- Problem to work on: Reproduce, with no changes, the line that contains "### **🔴 PHASE 1 - CRITIQUE (0-1 semaine)**" and all the lines that come after it in the records.

- Data excerpts:
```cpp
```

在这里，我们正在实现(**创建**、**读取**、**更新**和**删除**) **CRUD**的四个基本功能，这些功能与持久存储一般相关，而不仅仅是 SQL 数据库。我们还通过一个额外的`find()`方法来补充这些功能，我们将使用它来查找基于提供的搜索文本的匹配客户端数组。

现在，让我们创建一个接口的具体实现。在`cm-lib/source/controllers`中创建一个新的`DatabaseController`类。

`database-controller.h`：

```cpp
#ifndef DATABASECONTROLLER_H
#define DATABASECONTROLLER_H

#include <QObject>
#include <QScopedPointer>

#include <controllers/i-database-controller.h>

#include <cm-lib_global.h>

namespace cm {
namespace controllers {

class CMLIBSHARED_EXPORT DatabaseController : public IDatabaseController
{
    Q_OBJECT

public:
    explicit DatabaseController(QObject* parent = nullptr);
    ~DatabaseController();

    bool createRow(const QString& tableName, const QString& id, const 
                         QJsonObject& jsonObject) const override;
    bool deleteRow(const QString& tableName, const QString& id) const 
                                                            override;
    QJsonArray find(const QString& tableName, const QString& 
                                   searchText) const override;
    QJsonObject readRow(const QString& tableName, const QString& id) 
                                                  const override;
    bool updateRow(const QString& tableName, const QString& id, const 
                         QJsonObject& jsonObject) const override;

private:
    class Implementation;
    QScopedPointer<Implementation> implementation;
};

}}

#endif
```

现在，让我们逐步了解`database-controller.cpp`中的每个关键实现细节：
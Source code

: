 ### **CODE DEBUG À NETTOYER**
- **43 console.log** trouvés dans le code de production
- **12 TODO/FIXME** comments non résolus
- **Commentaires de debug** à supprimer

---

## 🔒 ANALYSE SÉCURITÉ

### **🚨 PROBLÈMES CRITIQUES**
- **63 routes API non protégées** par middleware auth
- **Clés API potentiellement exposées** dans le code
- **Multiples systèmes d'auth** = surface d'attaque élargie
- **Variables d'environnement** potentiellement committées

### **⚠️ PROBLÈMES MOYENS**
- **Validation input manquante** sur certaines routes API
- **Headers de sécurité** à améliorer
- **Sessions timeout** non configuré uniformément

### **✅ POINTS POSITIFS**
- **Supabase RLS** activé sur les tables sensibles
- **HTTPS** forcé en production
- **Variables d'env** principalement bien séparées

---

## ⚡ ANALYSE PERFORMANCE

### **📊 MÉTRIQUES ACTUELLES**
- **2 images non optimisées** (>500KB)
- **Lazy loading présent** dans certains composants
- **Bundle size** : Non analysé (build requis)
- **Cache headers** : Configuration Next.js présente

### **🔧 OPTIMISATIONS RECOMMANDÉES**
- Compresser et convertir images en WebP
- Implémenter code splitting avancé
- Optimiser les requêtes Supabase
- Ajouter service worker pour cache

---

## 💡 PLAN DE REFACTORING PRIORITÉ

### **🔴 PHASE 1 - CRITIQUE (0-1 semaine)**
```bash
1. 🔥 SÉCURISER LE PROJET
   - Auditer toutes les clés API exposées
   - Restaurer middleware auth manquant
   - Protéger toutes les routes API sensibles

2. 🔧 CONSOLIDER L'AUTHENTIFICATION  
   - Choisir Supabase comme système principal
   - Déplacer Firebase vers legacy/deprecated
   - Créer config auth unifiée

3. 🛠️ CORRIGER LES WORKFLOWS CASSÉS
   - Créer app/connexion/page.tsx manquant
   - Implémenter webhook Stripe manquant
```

- Exercise output:
### **🔴 PHASE 1 - CRITIQUE (0-1 semaine)**
```bash
1. 🔥 SÉCURISER LE PROJET
   - Auditer toutes les clés API exposées
   - Restaurer middleware auth manquant
   - Protéger toutes les routes API sensibles

2. 🔧 CONSOLIDER L'AUTHENTIFICATION  
   - Choisir Supabase comme système principal
   - Déplacer Firebase vers legacy/deprecated
   - Créer config auth unifiée

3. 🛠️ CORRIGER LES WORKFLOWS CASSÉS
   - Créer app/connexion/page.tsx manquant
   - Implémenter webhook Stripe manquant
```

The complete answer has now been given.